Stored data

□ □ □

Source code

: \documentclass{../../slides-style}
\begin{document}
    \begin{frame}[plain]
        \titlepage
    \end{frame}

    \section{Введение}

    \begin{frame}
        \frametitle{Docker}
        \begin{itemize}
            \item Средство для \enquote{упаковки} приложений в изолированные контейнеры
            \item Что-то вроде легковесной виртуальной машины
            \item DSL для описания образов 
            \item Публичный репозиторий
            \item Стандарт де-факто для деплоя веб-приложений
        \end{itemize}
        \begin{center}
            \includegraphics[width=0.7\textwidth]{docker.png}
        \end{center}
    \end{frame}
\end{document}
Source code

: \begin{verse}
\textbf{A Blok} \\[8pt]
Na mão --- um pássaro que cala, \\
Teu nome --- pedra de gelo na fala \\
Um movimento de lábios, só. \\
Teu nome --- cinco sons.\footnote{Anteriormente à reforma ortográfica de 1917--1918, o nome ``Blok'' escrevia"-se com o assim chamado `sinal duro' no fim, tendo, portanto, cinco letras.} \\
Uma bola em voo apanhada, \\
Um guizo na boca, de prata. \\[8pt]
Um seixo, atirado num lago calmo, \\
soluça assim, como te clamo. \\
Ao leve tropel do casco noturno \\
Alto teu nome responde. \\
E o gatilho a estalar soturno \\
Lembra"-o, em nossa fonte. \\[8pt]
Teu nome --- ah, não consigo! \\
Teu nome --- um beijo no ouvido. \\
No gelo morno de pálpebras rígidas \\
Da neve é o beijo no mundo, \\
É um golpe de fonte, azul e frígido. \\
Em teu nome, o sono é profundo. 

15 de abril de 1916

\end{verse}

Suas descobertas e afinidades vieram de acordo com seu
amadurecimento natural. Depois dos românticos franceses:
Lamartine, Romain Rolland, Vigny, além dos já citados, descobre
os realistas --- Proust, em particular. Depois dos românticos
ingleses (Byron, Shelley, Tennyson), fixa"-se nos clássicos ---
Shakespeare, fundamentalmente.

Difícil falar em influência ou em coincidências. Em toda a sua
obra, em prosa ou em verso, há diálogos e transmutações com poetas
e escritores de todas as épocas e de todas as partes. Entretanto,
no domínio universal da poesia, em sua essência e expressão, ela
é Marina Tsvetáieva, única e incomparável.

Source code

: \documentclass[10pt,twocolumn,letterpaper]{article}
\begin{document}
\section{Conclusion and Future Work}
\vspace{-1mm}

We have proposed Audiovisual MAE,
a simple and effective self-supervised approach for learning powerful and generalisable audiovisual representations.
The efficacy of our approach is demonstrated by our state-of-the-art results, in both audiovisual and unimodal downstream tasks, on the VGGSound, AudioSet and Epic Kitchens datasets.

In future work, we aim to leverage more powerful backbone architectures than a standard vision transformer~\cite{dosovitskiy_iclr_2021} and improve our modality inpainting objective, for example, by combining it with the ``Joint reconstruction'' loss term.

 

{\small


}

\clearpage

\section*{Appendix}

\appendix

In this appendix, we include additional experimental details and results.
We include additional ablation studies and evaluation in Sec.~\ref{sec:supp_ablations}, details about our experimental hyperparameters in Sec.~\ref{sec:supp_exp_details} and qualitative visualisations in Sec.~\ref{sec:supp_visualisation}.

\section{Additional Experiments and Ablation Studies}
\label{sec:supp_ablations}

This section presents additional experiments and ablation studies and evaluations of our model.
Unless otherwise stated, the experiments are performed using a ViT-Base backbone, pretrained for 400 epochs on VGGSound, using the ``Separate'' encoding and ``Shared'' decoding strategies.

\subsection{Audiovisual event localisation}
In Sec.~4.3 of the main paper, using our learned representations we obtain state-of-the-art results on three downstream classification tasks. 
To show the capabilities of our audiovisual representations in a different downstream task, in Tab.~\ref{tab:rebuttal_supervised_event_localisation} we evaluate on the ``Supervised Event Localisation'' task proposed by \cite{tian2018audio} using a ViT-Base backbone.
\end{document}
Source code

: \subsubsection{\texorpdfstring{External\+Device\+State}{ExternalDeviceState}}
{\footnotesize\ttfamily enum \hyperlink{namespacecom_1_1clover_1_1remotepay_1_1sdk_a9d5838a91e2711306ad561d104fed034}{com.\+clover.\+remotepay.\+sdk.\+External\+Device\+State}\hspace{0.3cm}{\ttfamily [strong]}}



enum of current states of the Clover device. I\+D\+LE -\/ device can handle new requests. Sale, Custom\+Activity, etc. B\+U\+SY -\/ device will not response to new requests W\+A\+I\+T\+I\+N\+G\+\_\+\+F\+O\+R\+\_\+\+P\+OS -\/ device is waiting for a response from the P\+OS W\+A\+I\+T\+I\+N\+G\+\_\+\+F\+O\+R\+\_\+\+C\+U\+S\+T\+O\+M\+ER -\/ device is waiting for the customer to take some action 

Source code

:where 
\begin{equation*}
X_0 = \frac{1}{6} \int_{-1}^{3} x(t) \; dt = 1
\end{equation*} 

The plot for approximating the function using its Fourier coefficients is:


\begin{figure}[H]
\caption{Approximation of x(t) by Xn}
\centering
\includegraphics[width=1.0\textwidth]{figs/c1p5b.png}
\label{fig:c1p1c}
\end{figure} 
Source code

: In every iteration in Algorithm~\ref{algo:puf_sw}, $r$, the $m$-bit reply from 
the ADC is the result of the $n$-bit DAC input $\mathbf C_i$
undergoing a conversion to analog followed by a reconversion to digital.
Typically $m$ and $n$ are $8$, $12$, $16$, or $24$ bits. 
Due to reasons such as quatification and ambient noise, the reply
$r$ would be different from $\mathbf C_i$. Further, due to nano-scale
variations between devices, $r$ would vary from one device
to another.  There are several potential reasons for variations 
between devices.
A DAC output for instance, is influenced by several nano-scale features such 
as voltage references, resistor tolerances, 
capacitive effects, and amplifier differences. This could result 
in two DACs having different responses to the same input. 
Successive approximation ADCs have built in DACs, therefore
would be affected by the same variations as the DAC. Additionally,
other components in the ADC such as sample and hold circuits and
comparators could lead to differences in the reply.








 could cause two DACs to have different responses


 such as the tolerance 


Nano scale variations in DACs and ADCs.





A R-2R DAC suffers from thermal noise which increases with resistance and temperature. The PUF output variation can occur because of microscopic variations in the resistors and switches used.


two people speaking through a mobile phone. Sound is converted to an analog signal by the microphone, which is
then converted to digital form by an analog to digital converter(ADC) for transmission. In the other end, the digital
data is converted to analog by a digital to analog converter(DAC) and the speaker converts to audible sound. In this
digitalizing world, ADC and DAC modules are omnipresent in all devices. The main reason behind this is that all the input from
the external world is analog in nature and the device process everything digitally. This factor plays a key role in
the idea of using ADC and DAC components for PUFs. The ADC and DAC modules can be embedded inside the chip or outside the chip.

□ □ □

Exercise – Retype every entry, keeping each character as it was.

Result –
Source code

: \documentclass{../../slides-style}
\begin{document}
    \begin{frame}[plain]
        \titlepage
    \end{frame}

    \section{Введение}

    \begin{frame}
        \frametitle{Docker}
        \begin{itemize}
            \item Средство для \enquote{упаковки} приложений в изолированные контейнеры
            \item Что-то вроде легковесной виртуальной машины
            \item DSL для описания образов 
            \item Публичный репозиторий
            \item Стандарт де-факто для деплоя веб-приложений
        \end{itemize}
        \begin{center}
            \includegraphics[width=0.7\textwidth]{docker.png}
        \end{center}
    \end{frame}
\end{document}
Source code

: \begin{verse}
\textbf{A Blok} \\[8pt]
Na mão --- um pássaro que cala, \\
Teu nome --- pedra de gelo na fala \\
Um movimento de lábios, só. \\
Teu nome --- cinco sons.\footnote{Anteriormente à reforma ortográfica de 1917--1918, o nome ``Blok'' escrevia"-se com o assim chamado `sinal duro' no fim, tendo, portanto, cinco letras.} \\
Uma bola em voo apanhada, \\
Um guizo na boca, de prata. \\[8pt]
Um seixo, atirado num lago calmo, \\
soluça assim, como te clamo. \\
Ao leve tropel do casco noturno \\
Alto teu nome responde. \\
E o gatilho a estalar soturno \\
Lembra"-o, em nossa fonte. \\[8pt]
Teu nome --- ah, não consigo! \\
Teu nome --- um beijo no ouvido. \\
No gelo morno de pálpebras rígidas \\
Da neve é o beijo no mundo, \\
É um golpe de fonte, azul e frígido. \\
Em teu nome, o sono é profundo. 

15 de abril de 1916

\end{verse}

Suas descobertas e afinidades vieram de acordo com seu
amadurecimento natural. Depois dos românticos franceses:
Lamartine, Romain Rolland, Vigny, além dos já citados, descobre
os realistas --- Proust, em particular. Depois dos românticos
ingleses (Byron, Shelley, Tennyson), fixa"-se nos clássicos ---
Shakespeare, fundamentalmente.

Difícil falar em influência ou em coincidências. Em toda a sua
obra, em prosa ou em verso, há diálogos e transmutações com poetas
e escritores de todas as épocas e de todas as partes. Entretanto,
no domínio universal da poesia, em sua essência e expressão, ela
é Marina Tsvetáieva, única e incomparável.

Source code

: \documentclass[10pt,twocolumn,letterpaper]{article}
\begin{document}
\section{Conclusion and Future Work}
\vspace{-1mm}

We have proposed Audiovisual MAE,
a simple and effective self-supervised approach for learning powerful and generalisable audiovisual representations.
The efficacy of our approach is demonstrated by our state-of-the-art results, in both audiovisual and unimodal downstream tasks, on the VGGSound, AudioSet and Epic Kitchens datasets.

In future work, we aim to leverage more powerful backbone architectures than a standard vision transformer~\cite{dosovitskiy_iclr_2021} and improve our modality inpainting objective, for example, by combining it with the ``Joint reconstruction'' loss term.

 

{\small


}

\clearpage

\section*{Appendix}

\appendix

In this appendix, we include additional experimental details and results.
We include additional ablation studies and evaluation in Sec.~\ref{sec:supp_ablations}, details about our experimental hyperparameters in Sec.~\ref{sec:supp_exp_details} and qualitative visualisations in Sec.~\ref{sec:supp_visualisation}.

\section{Additional Experiments and Ablation Studies}
\label{sec:supp_ablations}

This section presents additional experiments and ablation studies and evaluations of our model.
Unless otherwise stated, the experiments are performed using a ViT-Base backbone, pretrained for 400 epochs on VGGSound, using the ``Separate'' encoding and ``Shared'' decoding strategies.

\subsection{Audiovisual event localisation}
In Sec.~4.3 of the main paper, using our learned representations we obtain state-of-the-art results on three downstream classification tasks. 
To show the capabilities of our audiovisual representations in a different downstream task, in Tab.~\ref{tab:rebuttal_supervised_event_localisation} we evaluate on the ``Supervised Event Localisation'' task proposed by \cite{tian2018audio} using a ViT-Base backbone.
\end{document}
Source code

: \subsubsection{\texorpdfstring{External\+Device\+State}{ExternalDeviceState}}
{\footnotesize\ttfamily enum \hyperlink{namespacecom_1_1clover_1_1remotepay_1_1sdk_a9d5838a91e2711306ad561d104fed034}{com.\+clover.\+remotepay.\+sdk.\+External\+Device\+State}\hspace{0.3cm}{\ttfamily [strong]}}



enum of current states of the Clover device. I\+D\+LE -\/ device can handle new requests. Sale, Custom\+Activity, etc. B\+U\+SY -\/ device will not response to new requests W\+A\+I\+T\+I\+N\+G\+\_\+\+F\+O\+R\+\_\+\+P\+OS -\/ device is waiting for a response from the P\+OS W\+A\+I\+T\+I\+N\+G\+\_\+\+F\+O\+R\+\_\+\+C\+U\+S\+T\+O\+M\+ER -\/ device is waiting for the customer to take some action 

Source code

:where 
\begin{equation*}
X_0 = \frac{1}{6} \int_{-1}^{3} x(t) \; dt = 1
\end{equation*} 

The plot for approximating the function using its Fourier coefficients is:


\begin{figure}[H]
\caption{Approximation of x(t) by Xn}
\centering
\includegraphics[width=1.0\textwidth]{figs/c1p5b.png}
\label{fig:c1p1c}
\end{figure} 
Source code

: In every iteration in Algorithm~\ref{algo:puf_sw}, $r$, the $m$-bit reply from 
the ADC is the result of the $n$-bit DAC input $\mathbf C_i$
undergoing a conversion to analog followed by a reconversion to digital.
Typically $m$ and $n$ are $8$, $12$, $16$, or $24$ bits. 
Due to reasons such as quatification and ambient noise, the reply
$r$ would be different from $\mathbf C_i$. Further, due to nano-scale
variations between devices, $r$ would vary from one device
to another.  There are several potential reasons for variations 
between devices.
A DAC output for instance, is influenced by several nano-scale features such 
as voltage references, resistor tolerances, 
capacitive effects, and amplifier differences. This could result 
in two DACs having different responses to the same input. 
Successive approximation ADCs have built in DACs, therefore
would be affected by the same variations as the DAC. Additionally,
other components in the ADC such as sample and hold circuits and
comparators could lead to differences in the reply.








 could cause two DACs to have different responses


 such as the tolerance 


Nano scale variations in DACs and ADCs.





A R-2R DAC suffers from thermal noise which increases with resistance and temperature. The PUF output variation can occur because of microscopic variations in the resistors and switches used.


two people speaking through a mobile phone. Sound is converted to an analog signal by the microphone, which is
then converted to digital form by an analog to digital converter(ADC) for transmission. In the other end, the digital
data is converted to analog by a digital to analog converter(DAC) and the speaker converts to audible sound. In this
digitalizing world, ADC and DAC modules are omnipresent in all devices. The main reason behind this is that all the input from
the external world is analog in nature and the device process everything digitally. This factor plays a key role in
the idea of using ADC and DAC components for PUFs. The ADC and DAC modules can be embedded inside the chip or outside the chip.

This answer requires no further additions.